We are testing out Azure Synapse Link for Dataverse due to data export service being deprecated. We did some initial tests on low volume data, and were able to get the service up and running fairly easily. I've now tried setting it up for a larger dataset and it seems the initial synch for these entities is extrememly slow.
We tried to synch 3 of our larger entities, two of these entities have approximately 7 million records and one of somewhere around 12 million. In three days, it's managed to get through around 7 million between them, so still around 19 million to go. So it looks like it could easily take another several days for it to finish these three.
I'm trying to understand where the bottleneck is but struggling to find guidance on larger datasets.
The examples and documentation from Microsoft show setting up the link with a standard storage account. I've left the partitions on the entities as "month", and the workspace is using a serverless pool.
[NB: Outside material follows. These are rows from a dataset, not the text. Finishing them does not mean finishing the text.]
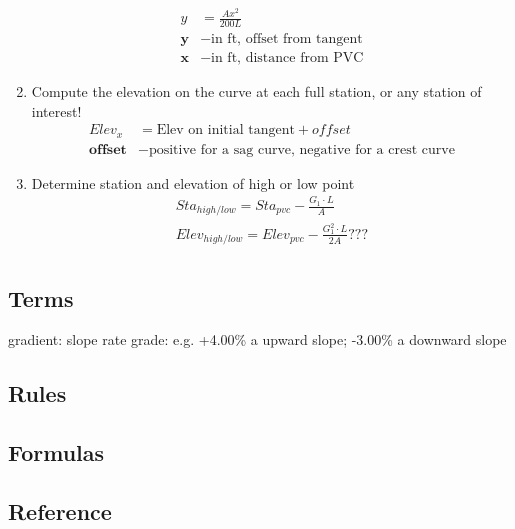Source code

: \documentclass{article}
\begin{document}
\begin{enumerate}
\begin{align*}
        y & = \frac{Ax^2}{200L} \\
        \textbf{y} & - \text{in ft, offset from tangent} \\
        \textbf{x} & - \text{in ft, distance from PVC} 
      \end{align*}
      \item Compute the elevation on the curve at each full station, or any station of interest!
      \begin{align*}
        Elev_x & = \text{Elev on initial tangent} + offset \\
        \textbf{offset} & - \text{positive for a sag curve, negative for a crest curve}
      \end{align*}
      \item Determine station and elevation of high or low point
      \begin{align*}
        Sta_{high/low} = Sta_{pvc} - \frac{G_1 \cdot L}{A} \\
        Elev_{high/low} = Elev_{pvc} - \frac{G_1 ^ 2 \cdot L}{2A}  \textbf{???}\\
      \end{align*}
    \end{enumerate}


  \subsection{Terms}
  gradient: slope rate
  grade: e.g. +4.00\% a upward slope; -3.00\% a downward slope

  \subsection{Rules}

  \subsection{Formulas}

  \subsection{Reference}


\end{document}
I can see in the monitor, that this pool isn't doing anything which makes sense as I understand it'll only be used once we start issuing queries.
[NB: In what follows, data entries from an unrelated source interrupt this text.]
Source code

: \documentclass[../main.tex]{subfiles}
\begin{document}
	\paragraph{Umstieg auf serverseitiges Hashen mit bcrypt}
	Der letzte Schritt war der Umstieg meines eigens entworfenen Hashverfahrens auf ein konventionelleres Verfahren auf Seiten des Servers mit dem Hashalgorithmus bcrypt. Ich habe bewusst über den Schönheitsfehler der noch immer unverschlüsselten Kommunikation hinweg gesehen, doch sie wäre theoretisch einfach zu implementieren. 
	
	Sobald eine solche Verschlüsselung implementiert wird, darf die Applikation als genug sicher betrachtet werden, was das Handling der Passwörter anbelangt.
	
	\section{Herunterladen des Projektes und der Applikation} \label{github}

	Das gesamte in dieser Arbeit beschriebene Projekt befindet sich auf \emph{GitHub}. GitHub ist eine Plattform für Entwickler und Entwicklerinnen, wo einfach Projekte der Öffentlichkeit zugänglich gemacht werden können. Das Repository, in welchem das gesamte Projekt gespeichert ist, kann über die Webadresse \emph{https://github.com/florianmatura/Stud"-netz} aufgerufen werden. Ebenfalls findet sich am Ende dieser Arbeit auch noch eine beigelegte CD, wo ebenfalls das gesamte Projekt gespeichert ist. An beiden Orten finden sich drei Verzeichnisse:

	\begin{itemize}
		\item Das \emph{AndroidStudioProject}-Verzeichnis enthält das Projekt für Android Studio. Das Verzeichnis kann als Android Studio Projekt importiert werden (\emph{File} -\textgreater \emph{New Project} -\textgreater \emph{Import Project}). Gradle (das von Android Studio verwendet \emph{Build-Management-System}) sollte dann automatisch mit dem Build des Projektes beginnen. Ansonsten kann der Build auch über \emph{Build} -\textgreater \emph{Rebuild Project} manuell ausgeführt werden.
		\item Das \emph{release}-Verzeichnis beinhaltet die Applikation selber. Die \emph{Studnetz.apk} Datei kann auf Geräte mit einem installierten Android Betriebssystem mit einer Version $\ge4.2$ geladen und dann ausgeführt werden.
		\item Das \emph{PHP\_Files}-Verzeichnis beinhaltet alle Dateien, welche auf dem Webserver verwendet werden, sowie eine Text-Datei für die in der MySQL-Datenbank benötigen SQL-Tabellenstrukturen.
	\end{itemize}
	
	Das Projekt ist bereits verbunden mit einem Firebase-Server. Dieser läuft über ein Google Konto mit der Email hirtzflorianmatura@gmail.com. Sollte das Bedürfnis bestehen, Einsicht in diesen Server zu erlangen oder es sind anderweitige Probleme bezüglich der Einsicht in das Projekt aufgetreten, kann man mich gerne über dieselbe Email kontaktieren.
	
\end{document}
So, I have a few questions around the setup:
- Is there a way to monitor where my bottleneck in this synchronisation is? I.e. how could I tell if it's the workspace, the storage account.. something else?
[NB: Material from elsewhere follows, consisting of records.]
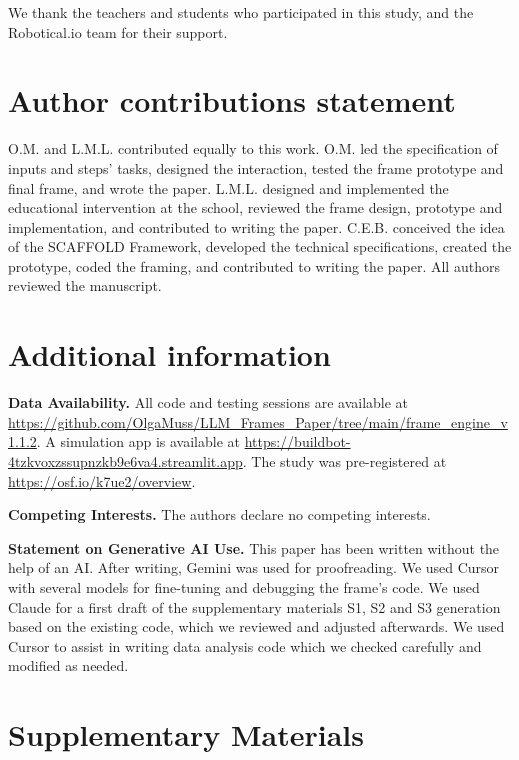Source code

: \documentclass[fleqn,10pt]{wlscirep}
\begin{document}
We thank the teachers and students who participated in this study, and the Robotical.io team for their support.

\section*{Author contributions statement}

O.M. and L.M.L. contributed equally to this work. O.M. led the specification of inputs and steps' tasks, designed the interaction, tested the frame prototype and final frame, and wrote the paper. L.M.L. designed and implemented the educational intervention at the school, reviewed the frame design, prototype and implementation, and contributed to writing the paper. C.E.B. conceived the idea of the SCAFFOLD Framework, developed the technical specifications, created the prototype, coded the framing, and contributed to writing the paper. All authors reviewed the manuscript.

\section*{Additional information}

\noindent\textbf{Data Availability.} All code and testing sessions are available at \url{https://github.com/OlgaMuss/LLM_Frames_Paper/tree/main/frame_engine_v1.1.2}. A simulation app is available at \url{https://buildbot-4tzkvoxzssupnzkb9e6va4.streamlit.app}. The study was pre-registered at \url{https://osf.io/k7ue2/overview}.

\noindent\textbf{Competing Interests.} The authors declare no competing interests.

\noindent\textbf{Statement on Generative AI Use.} This paper has been written without the help of an AI. After writing, Gemini was used for proofreading. We used Cursor with several models for fine-tuning and debugging the frame's code. We used Claude for a first draft of the supplementary materials S1, S2 and S3 generation based on the existing code, which we reviewed and adjusted afterwards. We used Cursor to assist in writing data analysis code which we checked carefully and modified as needed.

\section*{Supplementary Materials}
\end{document}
- Is "standard" tier on the storage account sufficient for these sorts of volumes? (I can't find any guidelines around this but maybe I'm looking in the wrong place)
- If I set it to premium, I'm assuming we want a "Block Blob" account type. Is that right?
- Are there any other aspects that will affect the performance? For example, it's a non-production D365 instance, would that make a difference too?
- MS suggests not adding more than a 5 entities at a time, so seeing as there are only 3 I am wondering if these being a bit bigger would I see improved performance synching them 1 at a time?
Thanks!